There was an early French explorer in Oklahoma, Bernard de la Harpe who explored here in 1719 and 1721.He was granted land above Natchitoches, north of the Red River in 1718 for the purpose of opening trade with the local Indians (AmerInds). Arriving, he set about exploring the land grant and making trading forays into the country side and exploring in eastern Oklahoma and western Arkansas.
I have seen references to the Harp(e) name in Ireland, and while the national symbol of Ireland may be the harp, Ireland may not be the origin of the the surname Harp(e) for one important reason.Shortly after arriving in England the Normans also landed in Ireland.Many adopted Irish ways and married into Irish families.Some took local names, while others differenciated their Normaness by adding the prefix Fitz to their names, still others just kept their surname the way it was.
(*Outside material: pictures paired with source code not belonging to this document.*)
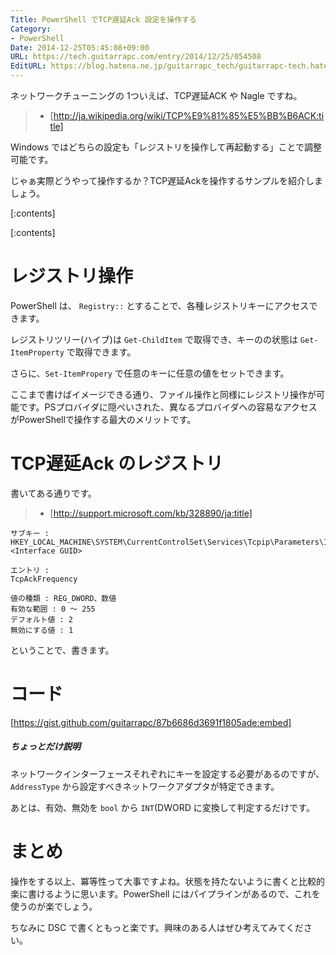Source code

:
 ```yaml
---
Title: PowerShell でTCP遅延Ack 設定を操作する
Category:
- PowerShell
Date: 2014-12-25T05:45:08+09:00
URL: https://tech.guitarrapc.com/entry/2014/12/25/054508
EditURL: https://blog.hatena.ne.jp/guitarrapc_tech/guitarrapc-tech.hatenablog.com/atom/entry/8454420450077970320
---
```


ネットワークチューニングの 1ついえば、TCP遅延ACK や Nagle ですね。

> - [http://ja.wikipedia.org/wiki/TCP%E9%81%85%E5%BB%B6ACK:title]

Windows ではどちらの設定も「レジストリを操作して再起動する」ことで調整可能です。

じゃぁ実際どうやって操作するか？TCP遅延Ackを操作するサンプルを紹介しましょう。

[:contents]

[:contents]

# レジストリ操作

PowerShell は、 ```Registry::``` とすることで、各種レジストリキーにアクセスできます。

レジストリツリー(ハイブ)は ```Get-ChildItem``` で取得でき、キーのの状態は ```Get-ItemProperty``` で取得できます。

さらに、```Set-ItemPropery``` で任意のキーに任意の値をセットできます。

ここまで書けばイメージできる通り、ファイル操作と同様にレジストリ操作が可能です。PSプロバイダに隠ぺいされた、異なるプロバイダへの容易なアクセスがPowerShellで操作する最大のメリットです。

# TCP遅延Ack のレジストリ

書いてある通りです。

> - [http://support.microsoft.com/kb/328890/ja:title]


```
サブキー :
HKEY_LOCAL_MACHINE\SYSTEM\CurrentControlSet\Services\Tcpip\Parameters\Interfaces\<Interface GUID>

エントリ :
TcpAckFrequency

値の種類 : REG_DWORD、数値
有効な範囲 : 0 ～ 255
デフォルト値 : 2
無効にする値 : 1
```

ということで、書きます。

# コード

[https://gist.github.com/guitarrapc/87b6686d3691f1805ade:embed]

##### ちょっとだけ説明

ネットワークインターフェースそれぞれにキーを設定する必要があるのですが、```AddressType``` から設定すべきネットワークアダプタが特定できます。

あとは、有効、無効を ```bool``` から ```INT```(DWORD に変換して判定するだけです。

# まとめ

操作をする以上、冪等性って大事ですよね。状態を持たないように書くと比較的楽に書けるように思います。PowerShell にはパイプラインがあるので、これを使うのが楽でしょう。

ちなみに DSC で書くともっと楽です。興味のある人はぜひ考えてみてください。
Here is a good " for instance": My mother's maiden name was Wood and this name has changed many times over 1100 years.In the 1600's when they arrived in Plymouth, the Atwood's changed their surname to Wood, but Atwood was orinally Attwood, then Attwoode, then Atte Wode, once it was Wyckhurst (Anglicized in the 1100's) but at first it was du Bois, this does not mean it was French though as the Normans were Vikings who settled between 400 to 800 A.D. in a part of Gaul that became Normandy, so the Normans were Norse Men.My own first name is a reference to those early Danish Vikings who settled in Gaul, Doyle is of Gaelic origin and means "dark stranger", a reference to the Dane's whose hair was darker than the other Norse peoples of Norway, Finland and Sweden.
Now about those early census takers who spelled every name phonetically --- we can blame them for all these Barbry's, Eller's, Marthy's, and Meriday's (Meredith)we find in their reports.